I’m probably never going to be excellent or the number 1 or the expert in any one thing. But I can be the best I can be. Ok this is starting to sound like an ad for the Amy (sidenote: Be All You Can Be was the slogan for the Army for 21 years.)

For now I am ready to take the next step, casting on the 140+ stitches I need to start the back piece of this sweater. But not actually yet. I forgot that this sweater, the George pattern in the Jane Ellison Queensland Collection (I'm not getting any commission or anything, I just like to give designers their due), has an accent color that I will need sooner rather than later and I didn't buy any. So now I have to wait until I get that to start. Which is fine - I'll knit a hat instead.

Sunday, January 7, 2018

Tiny Toy Knits for Christmas (aka using my Stash)

The last few weeks I have been knitting toys and tiny items for Christmas. My sister so graciously loaned me several of her toy knitting books and I picked one and started knitting from the beginning. First with Happy Cat/Sad Cat, and then the Egg/Penguin. then the Egg/Alligator. (side note: do you know how to tell the difference between an alligator and a crocodile? One says see you later and one says after while.)

I actually started knitting some vegetables first. I started with an eggplant, and then made what I call an "organic" carrot because it certainly doesn't look like the perfect carrot in the book and then a tomato. Originally I was thinking of giving them to one of the little kids because who doesn't like play food? But now that I've started collecting them in my knit basket on my counter I kinda feel like I want to keep them, because, who doesn't like knit vegetables?

I ask you, does this
bunny look cross?
Years ago, when I first started knitting, I knit all the little kids - which at the time consisted of my sister's three children and one child on my husband's side - little bears for the boys and a little rabbit for the girl. They were cute. My niece called hers Cross Cross Bunny because apparently his mouth looks like he's not happy. I like to think of him more as contemplative. So this year I am making toys for the new batch of of little kids.

I like knitting up toys because they are quick and forgiving. And oh so cute. Happy cat/sad cat got awws from pretty much everyone and I kinda feel like I need to knit one for every person I know - or at least every person who could use a happy cat/sad cat which is pretty much everyone. You could carry it around and you could show people the happy side or the sad side depending on how you were feeling. The world would be so much more civilized that way I think.
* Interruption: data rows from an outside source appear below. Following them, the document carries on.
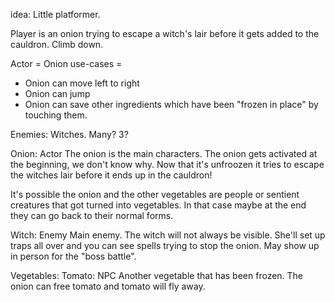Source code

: idea: Little platformer.

Player is an onion trying to escape a witch's lair before it gets added to the cauldron. Climb down. 

Actor = Onion
use-cases = 
* Onion can move left to right
* Onion can jump
* Onion can save other ingredients which have been "frozen in place" by touching them.

Enemies: Witches. Many? 3?


Onion: 
Actor
The onion is the main characters. The onion gets activated at the beginning, we don't know why. Now that it's unfroozen it tries to escape the witches lair before it ends up in the cauldron!

It's possible the onion and the other vegetables are people or sentient creatures that got turned into vegetables. In that case maybe at the end they can go back to their normal forms.

Witch:
Enemy
Main enemy. The witch will not always be visible. She'll set up traps all over and you can see spells trying to stop the onion. May show up in person for the "boss battle".

Vegetables:
Tomato:
NPC
Another vegetable that has been frozen. The onion can free tomato and tomato will fly away.

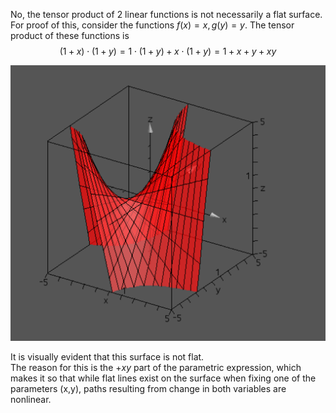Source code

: No, the tensor product of 2 linear functions is not necessarily a flat surface. For proof of this, consider the functions $f(x) = x, g(y) = y$. The tensor product of these functions is 
$$(1+x) \cdot (1+y) = 1 \cdot (1+y) + x \cdot (1+y) = 1+x+y+xy$$

![Alt text](images/screenshot1.png)

It is visually evident that this surface is not flat.  
The reason for this is the $+xy$ part of the parametric expression, which makes it so that while flat lines exist on the surface when fixing one of the parameters (x,y), paths resulting from change in both variables are nonlinear.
The other bonus about knitting toys is that they help you use up your stash yarn. Almost all of my yarn is stash yarn. I have rarely bought things for specific projects. A lot of the yarn I have bought has been for toys, so I guess that makes it project yarn rather than stash. But is there really a difference between project yarn and stash yarn? That yarn I bought at Purl Soho for Mr. H's sweater that I haven't yet knit, or started, or thought about since I bought the yarn several months ago, sure that's yarn for a project, but since it's been sitting in the bins for so long, it's become stash yarn because at some point it all becomes stash. There's a life lesson, or philosophical thought in there somewhere, but I was never very good a philosophy, so don't ask me to figure it out.
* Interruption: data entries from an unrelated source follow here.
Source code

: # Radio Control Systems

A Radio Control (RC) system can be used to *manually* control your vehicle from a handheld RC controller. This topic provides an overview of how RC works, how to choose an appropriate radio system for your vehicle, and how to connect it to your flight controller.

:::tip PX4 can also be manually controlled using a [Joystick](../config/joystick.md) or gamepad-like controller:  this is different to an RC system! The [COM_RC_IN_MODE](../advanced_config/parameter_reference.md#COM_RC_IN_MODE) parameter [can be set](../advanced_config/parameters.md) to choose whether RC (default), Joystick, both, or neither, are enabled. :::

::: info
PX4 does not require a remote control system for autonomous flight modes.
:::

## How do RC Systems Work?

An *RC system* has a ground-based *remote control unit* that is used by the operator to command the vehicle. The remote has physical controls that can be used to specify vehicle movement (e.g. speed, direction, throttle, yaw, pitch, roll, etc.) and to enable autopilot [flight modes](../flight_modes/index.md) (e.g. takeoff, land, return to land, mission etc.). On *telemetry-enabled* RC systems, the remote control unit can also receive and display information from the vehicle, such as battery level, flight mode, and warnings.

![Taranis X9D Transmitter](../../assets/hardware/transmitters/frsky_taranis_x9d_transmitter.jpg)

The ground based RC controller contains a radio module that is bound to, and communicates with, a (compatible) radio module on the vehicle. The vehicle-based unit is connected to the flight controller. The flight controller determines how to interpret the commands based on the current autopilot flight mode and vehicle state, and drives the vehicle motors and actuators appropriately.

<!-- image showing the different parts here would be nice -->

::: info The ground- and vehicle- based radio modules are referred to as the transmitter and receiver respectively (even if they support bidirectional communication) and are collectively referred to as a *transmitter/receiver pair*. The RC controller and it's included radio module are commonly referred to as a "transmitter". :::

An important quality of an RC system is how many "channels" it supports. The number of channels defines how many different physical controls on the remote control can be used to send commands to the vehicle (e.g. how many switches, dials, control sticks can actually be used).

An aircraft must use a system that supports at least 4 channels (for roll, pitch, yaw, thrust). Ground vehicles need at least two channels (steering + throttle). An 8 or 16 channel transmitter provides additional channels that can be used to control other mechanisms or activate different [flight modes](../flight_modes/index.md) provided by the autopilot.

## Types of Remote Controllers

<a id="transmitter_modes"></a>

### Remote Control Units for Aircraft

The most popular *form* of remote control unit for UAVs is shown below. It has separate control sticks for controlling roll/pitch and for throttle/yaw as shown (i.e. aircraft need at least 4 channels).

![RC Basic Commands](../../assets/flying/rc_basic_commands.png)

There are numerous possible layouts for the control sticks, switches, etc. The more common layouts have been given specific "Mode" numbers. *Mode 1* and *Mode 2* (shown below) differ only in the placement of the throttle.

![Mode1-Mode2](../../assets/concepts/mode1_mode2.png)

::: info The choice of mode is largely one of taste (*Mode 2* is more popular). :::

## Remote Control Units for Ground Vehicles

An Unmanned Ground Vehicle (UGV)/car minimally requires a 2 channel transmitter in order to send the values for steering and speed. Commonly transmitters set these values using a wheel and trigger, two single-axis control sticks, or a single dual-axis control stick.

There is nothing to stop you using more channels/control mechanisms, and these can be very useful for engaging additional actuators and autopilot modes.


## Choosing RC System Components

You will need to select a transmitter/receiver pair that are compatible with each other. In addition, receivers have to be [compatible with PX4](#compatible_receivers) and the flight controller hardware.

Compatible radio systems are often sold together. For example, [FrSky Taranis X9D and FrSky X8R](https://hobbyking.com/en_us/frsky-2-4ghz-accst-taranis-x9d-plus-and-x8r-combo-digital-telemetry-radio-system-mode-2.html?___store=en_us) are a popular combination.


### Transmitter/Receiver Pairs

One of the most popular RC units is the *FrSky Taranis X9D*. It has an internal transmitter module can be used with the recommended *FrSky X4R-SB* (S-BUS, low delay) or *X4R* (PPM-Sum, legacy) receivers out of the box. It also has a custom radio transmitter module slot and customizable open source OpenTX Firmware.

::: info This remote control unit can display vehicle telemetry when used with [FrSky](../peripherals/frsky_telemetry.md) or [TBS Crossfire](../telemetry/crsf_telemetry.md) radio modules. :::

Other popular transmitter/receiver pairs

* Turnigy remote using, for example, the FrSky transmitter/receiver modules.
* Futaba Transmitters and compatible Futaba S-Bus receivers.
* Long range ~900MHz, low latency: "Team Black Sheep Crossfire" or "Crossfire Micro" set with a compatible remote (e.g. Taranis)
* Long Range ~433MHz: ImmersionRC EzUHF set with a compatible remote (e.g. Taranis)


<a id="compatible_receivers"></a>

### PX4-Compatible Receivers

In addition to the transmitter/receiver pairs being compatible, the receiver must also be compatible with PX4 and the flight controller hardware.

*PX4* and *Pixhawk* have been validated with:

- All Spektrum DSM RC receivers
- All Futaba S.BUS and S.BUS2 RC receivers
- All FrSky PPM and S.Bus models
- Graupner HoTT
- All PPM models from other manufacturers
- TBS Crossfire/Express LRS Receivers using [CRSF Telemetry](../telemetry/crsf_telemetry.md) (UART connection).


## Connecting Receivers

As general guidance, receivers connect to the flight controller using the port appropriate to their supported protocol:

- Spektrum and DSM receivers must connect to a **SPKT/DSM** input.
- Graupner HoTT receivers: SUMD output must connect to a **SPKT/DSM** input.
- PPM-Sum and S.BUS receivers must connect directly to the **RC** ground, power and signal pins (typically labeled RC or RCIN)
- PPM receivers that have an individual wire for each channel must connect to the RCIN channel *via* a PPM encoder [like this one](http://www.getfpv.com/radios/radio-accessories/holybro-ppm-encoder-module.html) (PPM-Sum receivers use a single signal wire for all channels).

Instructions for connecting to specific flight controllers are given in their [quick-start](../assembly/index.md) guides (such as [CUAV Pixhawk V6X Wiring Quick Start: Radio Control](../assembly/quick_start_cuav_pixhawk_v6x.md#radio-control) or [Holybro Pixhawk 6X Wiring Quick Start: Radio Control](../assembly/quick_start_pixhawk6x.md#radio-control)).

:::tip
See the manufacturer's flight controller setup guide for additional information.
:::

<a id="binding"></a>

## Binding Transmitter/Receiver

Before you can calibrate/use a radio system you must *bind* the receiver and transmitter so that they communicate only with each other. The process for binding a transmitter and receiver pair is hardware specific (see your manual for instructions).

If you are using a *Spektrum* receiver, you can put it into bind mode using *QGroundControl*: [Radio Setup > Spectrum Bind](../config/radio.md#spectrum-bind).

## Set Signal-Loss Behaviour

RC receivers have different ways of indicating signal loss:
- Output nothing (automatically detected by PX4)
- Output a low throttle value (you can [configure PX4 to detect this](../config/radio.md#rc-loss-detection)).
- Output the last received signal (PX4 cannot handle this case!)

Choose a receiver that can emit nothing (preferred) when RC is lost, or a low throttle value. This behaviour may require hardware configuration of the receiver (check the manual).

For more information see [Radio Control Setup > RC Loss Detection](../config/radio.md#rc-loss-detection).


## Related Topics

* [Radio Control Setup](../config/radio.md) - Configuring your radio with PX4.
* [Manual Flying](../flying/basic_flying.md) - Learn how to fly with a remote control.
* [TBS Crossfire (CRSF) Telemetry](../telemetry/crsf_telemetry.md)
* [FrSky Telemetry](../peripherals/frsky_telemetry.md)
I tell myself all the time that I'm not going to buy any more yarn until I've cut down my stash significantly. And the last time I added to my stash, I didn't actually buy anything. One of my sister's friends was giving away yarn that her mother had stashed over her many years of knitting and so I brought home several skeins and half skeins of yarn that a woman who I didn't even know had stashed for so long that she had multiple bins of yarn left over when she died. It was sweet of my sister's friend to offer her mother's stash to her friends, and sisters of friends. It was like going on a bit of an architectural dig to see what kinds of yarns she had and envision what kinds of things she would have made with them. She actually had a project on needles among her stash. Something many knitters can relate to.

She had some wonderfully soft yarns and lots of eyelash yarns. She had skeins enough to make a sweater, and bits and bobs of skeins left over from other projects. I mostly took what I assume is Cascade 220 to go with all my other Cascade 220 (my yarn of choice for knitting toys) and we all promised to make wonderful things that her mother was never able to get around to. The see you later alligator is made of some of her yarn.

As I finished each little toy, I put it on a shelf (or in the basket if it happens to be a vegetable), lined up and ready for Christmas. Sometimes I wonder what happens with the knit items that I send out into the world. Do they hang around forever because someone feels like they can't get rid of them when the hat becomes too small or cross cross bunny's mouth has frayed that now he looks cross and sad? I feel like it should, but it doesn't really matter to me. Because while I loved it while I was knitting it, once it's gone it means less yarn in my stash! And less yarn in my stash means I get to buy more yarn. It's a win win when you think about it.